Entonces María se levantó y se dirigió
apresuradamente a la serranía, a un pueblo de Judea. Entró en casa de Zacarías
y saludó a Isabel. Cuando Isabel oyó el saludo de María, la criatura dio un
salto en su vientre; Isabel, llena de Espíritu Santo, exclamó con voz fuerte:
—Bendita tú entre las mujeres y bendito el fruto de tu vientre. ¿Quién soy yo
para que me visite la madre de mi Señor? Mira, en cuanto tu saludo llegó a mis
oídos, la criatura dio un salto de gozo en mi vientre. ¡Dichosa tú que creíste!

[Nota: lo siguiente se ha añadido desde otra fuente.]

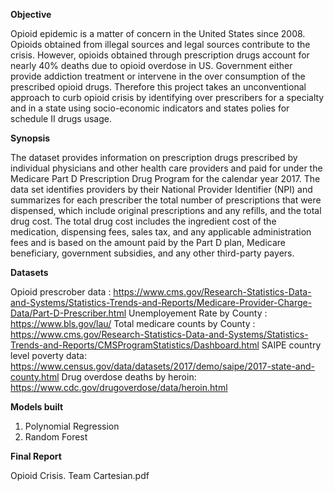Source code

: **Objective**

Opioid epidemic is a matter of concern in the United States since 2008. Opioids obtained from illegal sources and legal sources contribute to the crisis. However, opioids obtained through prescription drugs account for nearly 40% deaths due to opioid overdose in US. Government either provide addiction treatment or intervene in the over consumption of the prescribed opioid drugs. Therefore this project takes an unconventional approach to curb opioid crisis by identifying over prescribers for a specialty and in a state using socio-economic indicators and states polies for schedule II drugs usage.


**Synopsis**

The dataset provides information on prescription drugs prescribed by individual physicians and other health care providers and paid for under the Medicare Part D Prescription Drug Program for the calendar year 2017. The data set identifies providers by their National Provider Identifier (NPI) and summarizes for each prescriber the total number of prescriptions that were dispensed, which include original prescriptions and any refills, and the total drug cost. The total drug cost includes the ingredient cost of the medication, dispensing fees, sales tax, and any applicable administration fees and is based on the amount paid by the Part D plan, Medicare beneficiary, government subsidies, and any other third-party payers.

**Datasets**

Opioid prescrober data : https://www.cms.gov/Research-Statistics-Data-and-Systems/Statistics-Trends-and-Reports/Medicare-Provider-Charge-Data/Part-D-Prescriber.html
Unemployement Rate by County : https://www.bls.gov/lau/
Total medicare counts by County : https://www.cms.gov/Research-Statistics-Data-and-Systems/Statistics-Trends-and-Reports/CMSProgramStatistics/Dashboard.html
SAIPE country level poverty data: https://www.census.gov/data/datasets/2017/demo/saipe/2017-state-and-county.html
Drug overdose deaths by heroin: https://www.cdc.gov/drugoverdose/data/heroin.html

**Models built**
1) Polynomial Regression
2) Random Forest

**Final Report**

Opioid Crisis. Team Cartesian.pdf
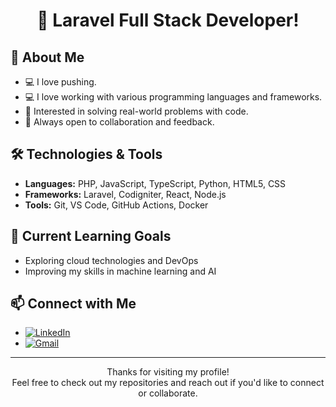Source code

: <div align="center">

# 👋 Laravel Full Stack Developer!

</div>


## 🚀 About Me

- 💻 I love pushing.
- 💻 I love working with various programming languages and frameworks.
- 🎯 Interested in solving real-world problems with code.
- 🤝 Always open to collaboration and feedback.

## 🛠️ Technologies & Tools

- **Languages:** PHP, JavaScript, TypeScript, Python, HTML5, CSS
- **Frameworks:** Laravel, Codigniter, React, Node.js
- **Tools:** Git, VS Code, GitHub Actions, Docker

## 🌱 Current Learning Goals

- Exploring cloud technologies and DevOps
- Improving my skills in machine learning and AI

## 📫 Connect with Me

- [![LinkedIn](https://img.shields.io/badge/LinkedIn-blue?logo=linkedin&style=flat-square)](https://www.linkedin.com/in/sherz12r)
- [![Gmail](https://img.shields.io/badge/Email-D14836?logo=gmail&logoColor=white&style=flat-square)](mailto:sherz12r@gmail.com)

---

<div align="center">

Thanks for visiting my profile!  
Feel free to check out my repositories and reach out if you'd like to connect or collaborate.

</div>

Porque se cumplirá lo que el Señor te anunció. María dijo: —Proclama mi alma la
grandeza del Señor, mi espíritu festeja a Dios mi salvador, porque se ha fijado
en la humildad de su esclava y en adelante me felicitarán todas las
generaciones. Porque el Poderoso ha hecho proezas, su nombre es sagrado. Su
misericordia con sus fieles continúa de generación en generación. Su poder se
ejerce con su brazo, desbarata a los soberbios en sus planes, derriba del trono
a los potentados y ensalza a los humildes, colma de bienes a los hambrientos y
despide vacíos a los ricos. Socorre a Israel, su siervo, recordando la lealtad,
prometida a nuestros antepasados, a favor de Abrahán y su linaje por siempre. María
se quedó con ella tres meses y después se volvió a casa.